Cautela e nuove ricerche per confermare i risultati
Nonostante questi dati, gli esperti sottolineano la necessità di ulteriori studi per confermare se sia effettivamente il paracetamolo a influenzare il rischio di ADHD o se entrino in gioco altri fattori. È importante considerare che lo studio di Baker ha coinvolto un campione relativamente piccolo (307 donne) e che correlazione non significa causalità.
Al momento, il paracetamolo resta uno dei pochi antidolorifici considerati sicuri in gravidanza, e le autorità sanitarie non hanno emesso alcuna raccomandazione ufficiale per limitarne l’uso. Tuttavia, gli esperti invitano le future mamme a una maggiore cautela e a valutare con il proprio medico il rapporto rischio-beneficio prima di assumerlo.

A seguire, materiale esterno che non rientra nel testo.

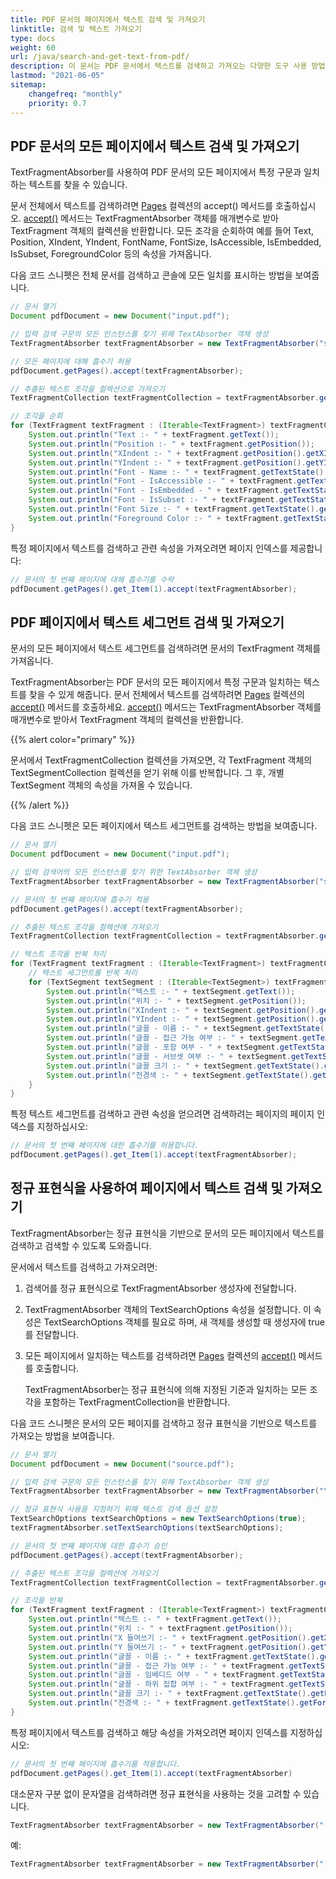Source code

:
 ```yaml
---
title: PDF 문서의 페이지에서 텍스트 검색 및 가져오기
linktitle: 검색 및 텍스트 가져오기
type: docs
weight: 60
url: /java/search-and-get-text-from-pdf/
description: 이 문서는 PDF 문서에서 텍스트를 검색하고 가져오는 다양한 도구 사용 방법을 설명합니다. 특정 페이지나 전체 페이지에서 정규 표현식을 사용하여 검색할 수 있습니다.
lastmod: "2021-06-05"
sitemap:
    changefreq: "monthly"
    priority: 0.7
---
```


## PDF 문서의 모든 페이지에서 텍스트 검색 및 가져오기

TextFragmentAbsorber를 사용하여 PDF 문서의 모든 페이지에서 특정 구문과 일치하는 텍스트를 찾을 수 있습니다.

문서 전체에서 텍스트를 검색하려면 [Pages](https://reference.aspose.com/pdf/java/com.aspose.pdf/Page) 컬렉션의 accept() 메서드를 호출하십시오.
 [accept()](https://reference.aspose.com/pdf/java/com.aspose.pdf/TextFragmentAbsorber) 메서드는 TextFragmentAbsorber 객체를 매개변수로 받아 TextFragment 객체의 컬렉션을 반환합니다. 모든 조각을 순회하여 예를 들어 Text, Position, XIndent, YIndent, FontName, FontSize, IsAccessible, IsEmbedded, IsSubset, ForegroundColor 등의 속성을 가져옵니다.

다음 코드 스니펫은 전체 문서를 검색하고 콘솔에 모든 일치를 표시하는 방법을 보여줍니다.

```java
// 문서 열기
Document pdfDocument = new Document("input.pdf");

// 입력 검색 구문의 모든 인스턴스를 찾기 위해 TextAbsorber 객체 생성
TextFragmentAbsorber textFragmentAbsorber = new TextFragmentAbsorber("sample");

// 모든 페이지에 대해 흡수기 허용
pdfDocument.getPages().accept(textFragmentAbsorber);

// 추출된 텍스트 조각을 컬렉션으로 가져오기
TextFragmentCollection textFragmentCollection = textFragmentAbsorber.getTextFragments();

// 조각을 순회
for (TextFragment textFragment : (Iterable<TextFragment>) textFragmentCollection) {
    System.out.println("Text :- " + textFragment.getText());
    System.out.println("Position :- " + textFragment.getPosition());
    System.out.println("XIndent :- " + textFragment.getPosition().getXIndent());
    System.out.println("YIndent :- " + textFragment.getPosition().getYIndent());
    System.out.println("Font - Name :- " + textFragment.getTextState().getFont().getFontName());
    System.out.println("Font - IsAccessible :- " + textFragment.getTextState().getFont().isAccessible());
    System.out.println("Font - IsEmbedded - " + textFragment.getTextState().getFont().isEmbedded());
    System.out.println("Font - IsSubset :- " + textFragment.getTextState().getFont().isSubset());
    System.out.println("Font Size :- " + textFragment.getTextState().getFontSize());
    System.out.println("Foreground Color :- " + textFragment.getTextState().getForegroundColor());
}
```

특정 페이지에서 텍스트를 검색하고 관련 속성을 가져오려면 페이지 인덱스를 제공합니다:

```java
// 문서의 첫 번째 페이지에 대해 흡수기를 수락
pdfDocument.getPages().get_Item(1).accept(textFragmentAbsorber);
```

## PDF 페이지에서 텍스트 세그먼트 검색 및 가져오기

문서의 모든 페이지에서 텍스트 세그먼트를 검색하려면 문서의 TextFragment 객체를 가져옵니다.

TextFragmentAbsorber는 PDF 문서의 모든 페이지에서 특정 구문과 일치하는 텍스트를 찾을 수 있게 해줍니다. 문서 전체에서 텍스트를 검색하려면 [Pages](https://reference.aspose.com/pdf//java/com.aspose.pdf/pagecollection) 컬렉션의 [accept()](https://reference.aspose.com/pdf/java/com.aspose.pdf/TextFragmentAbsorber) 메서드를 호출하세요. [accept()](https://reference.aspose.com/pdf/java/com.aspose.pdf/TextFragmentAbsorber) 메서드는 TextFragmentAbsorber 객체를 매개변수로 받아서 TextFragment 객체의 컬렉션을 반환합니다.

{{% alert color="primary" %}}

문서에서 TextFragmentCollection 컬렉션을 가져오면, 각 TextFragment 객체의 TextSegmentCollection 컬렉션을 얻기 위해 이를 반복합니다.
 그 후, 개별 TextSegment 객체의 속성을 가져올 수 있습니다.

{{% /alert %}}

다음 코드 스니펫은 모든 페이지에서 텍스트 세그먼트를 검색하는 방법을 보여줍니다.

```java
// 문서 열기
Document pdfDocument = new Document("input.pdf");

// 입력 검색어의 모든 인스턴스를 찾기 위한 TextAbsorber 객체 생성
TextFragmentAbsorber textFragmentAbsorber = new TextFragmentAbsorber("sample");

// 문서의 첫 번째 페이지에 흡수기 적용
pdfDocument.getPages().accept(textFragmentAbsorber);

// 추출된 텍스트 조각을 컬렉션에 가져오기
TextFragmentCollection textFragmentCollection = textFragmentAbsorber.getTextFragments();

// 텍스트 조각을 반복 처리
for (TextFragment textFragment : (Iterable<TextFragment>) textFragmentCollection) {
    // 텍스트 세그먼트를 반복 처리
    for (TextSegment textSegment : (Iterable<TextSegment>) textFragment.getSegments()) {
        System.out.println("텍스트 :- " + textSegment.getText());
        System.out.println("위치 :- " + textSegment.getPosition());
        System.out.println("XIndent :- " + textSegment.getPosition().getXIndent());
        System.out.println("YIndent :- " + textSegment.getPosition().getYIndent());
        System.out.println("글꼴 - 이름 :- " + textSegment.getTextState().getFont().getFontName());
        System.out.println("글꼴 - 접근 가능 여부 :- " + textSegment.getTextState().getFont().isAccessible());
        System.out.println("글꼴 - 포함 여부 - " + textSegment.getTextState().getFont().isEmbedded());
        System.out.println("글꼴 - 서브셋 여부 :- " + textSegment.getTextState().getFont().isSubset());
        System.out.println("글꼴 크기 :- " + textSegment.getTextState().getFontSize());
        System.out.println("전경색 :- " + textSegment.getTextState().getForegroundColor());
    }
}
```

특정 텍스트 세그먼트를 검색하고 관련 속성을 얻으려면 검색하려는 페이지의 페이지 인덱스를 지정하십시오:

```java
// 문서의 첫 번째 페이지에 대한 흡수기를 허용합니다.
pdfDocument.getPages().get_Item(1).accept(textFragmentAbsorber);
```

## 정규 표현식을 사용하여 페이지에서 텍스트 검색 및 가져오기

TextFragmentAbsorber는 정규 표현식을 기반으로 문서의 모든 페이지에서 텍스트를 검색하고 검색할 수 있도록 도와줍니다.

문서에서 텍스트를 검색하고 가져오려면:

1. 검색어를 정규 표현식으로 TextFragmentAbsorber 생성자에 전달합니다.
1. TextFragmentAbsorber 객체의 TextSearchOptions 속성을 설정합니다.
   이 속성은 TextSearchOptions 객체를 필요로 하며, 새 객체를 생성할 때 생성자에 true를 전달합니다.
1. 모든 페이지에서 일치하는 텍스트를 검색하려면 [Pages](https://reference.aspose.com/pdf//java/com.aspose.pdf/pagecollection) 컬렉션의 [accept()](https://reference.aspose.com/pdf/java/com.aspose.pdf/TextFragmentAbsorber) 메서드를 호출합니다.

   TextFragmentAbsorber는 정규 표현식에 의해 지정된 기준과 일치하는 모든 조각을 포함하는 TextFragmentCollection을 반환합니다.

다음 코드 스니펫은 문서의 모든 페이지를 검색하고 정규 표현식을 기반으로 텍스트를 가져오는 방법을 보여줍니다.

```java
// 문서 열기
Document pdfDocument = new Document("source.pdf");

// 입력 검색 구문의 모든 인스턴스를 찾기 위해 TextAbsorber 객체 생성
TextFragmentAbsorber textFragmentAbsorber = new TextFragmentAbsorber("\\d{4}-\\d{4}"); // 예: 1999-2000

// 정규 표현식 사용을 지정하기 위해 텍스트 검색 옵션 설정
TextSearchOptions textSearchOptions = new TextSearchOptions(true);
textFragmentAbsorber.setTextSearchOptions(textSearchOptions);

// 문서의 첫 번째 페이지에 대한 흡수기 승인
pdfDocument.getPages().accept(textFragmentAbsorber);

// 추출된 텍스트 조각을 컬렉션에 가져오기
TextFragmentCollection textFragmentCollection = textFragmentAbsorber.getTextFragments();

// 조각을 반복
for (TextFragment textFragment : (Iterable<TextFragment>) textFragmentCollection) {
    System.out.println("텍스트 :- " + textFragment.getText());
    System.out.println("위치 :- " + textFragment.getPosition());
    System.out.println("X 들여쓰기 :- " + textFragment.getPosition().getXIndent());
    System.out.println("Y 들여쓰기 :- " + textFragment.getPosition().getYIndent());
    System.out.println("글꼴 - 이름 :- " + textFragment.getTextState().getFont().getFontName());
    System.out.println("글꼴 - 접근 가능 여부 :- " + textFragment.getTextState().getFont().isAccessible());
    System.out.println("글꼴 - 임베디드 여부 - " + textFragment.getTextState().getFont().isEmbedded());
    System.out.println("글꼴 - 하위 집합 여부 :- " + textFragment.getTextState().getFont().isSubset());
    System.out.println("글꼴 크기 :- " + textFragment.getTextState().getFontSize());
    System.out.println("전경색 :- " + textFragment.getTextState().getForegroundColor());
}
```


특정 페이지에서 텍스트를 검색하고 해당 속성을 가져오려면 페이지 인덱스를 지정하십시오:

```java
// 문서의 첫 번째 페이지에 흡수기를 적용합니다.
pdfDocument.getPages().get_Item(1).accept(textFragmentAbsorber)
```

대소문자 구분 없이 문자열을 검색하려면 정규 표현식을 사용하는 것을 고려할 수 있습니다.

```java
TextFragmentAbsorber textFragmentAbsorber = new TextFragmentAbsorber("(?i)Line", new TextSearchOptions(true));
```

예:

```java
TextFragmentAbsorber textFragmentAbsorber = new TextFragmentAbsorber("[\\S]+");
```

Cosa devono sapere le future mamme?
Se sei in gravidanza e hai bisogno di un antidolorifico, la prima cosa da fare è consultare il medico. Il paracetamolo rimane un farmaco di riferimento per il trattamento della febbre e del dolore lieve o moderato, ma il suo utilizzo dovrebbe avvenire solo quando strettamente necessario e sotto supervisione medica.
La ricerca sulla relazione tra paracetamolo e ADHD è ancora in corso e, mentre alcuni studi suggeriscono un potenziale rischio, altri non hanno trovato correlazioni significative. L’importante è mantenere un approccio equilibrato: evitare l’abuso di farmaci durante la gravidanza, ma senza creare allarmismi ingiustificati.
Il futuro della ricerca ci darà risposte più chiare, ma nel frattempo, la parola d’ordine è prudenza.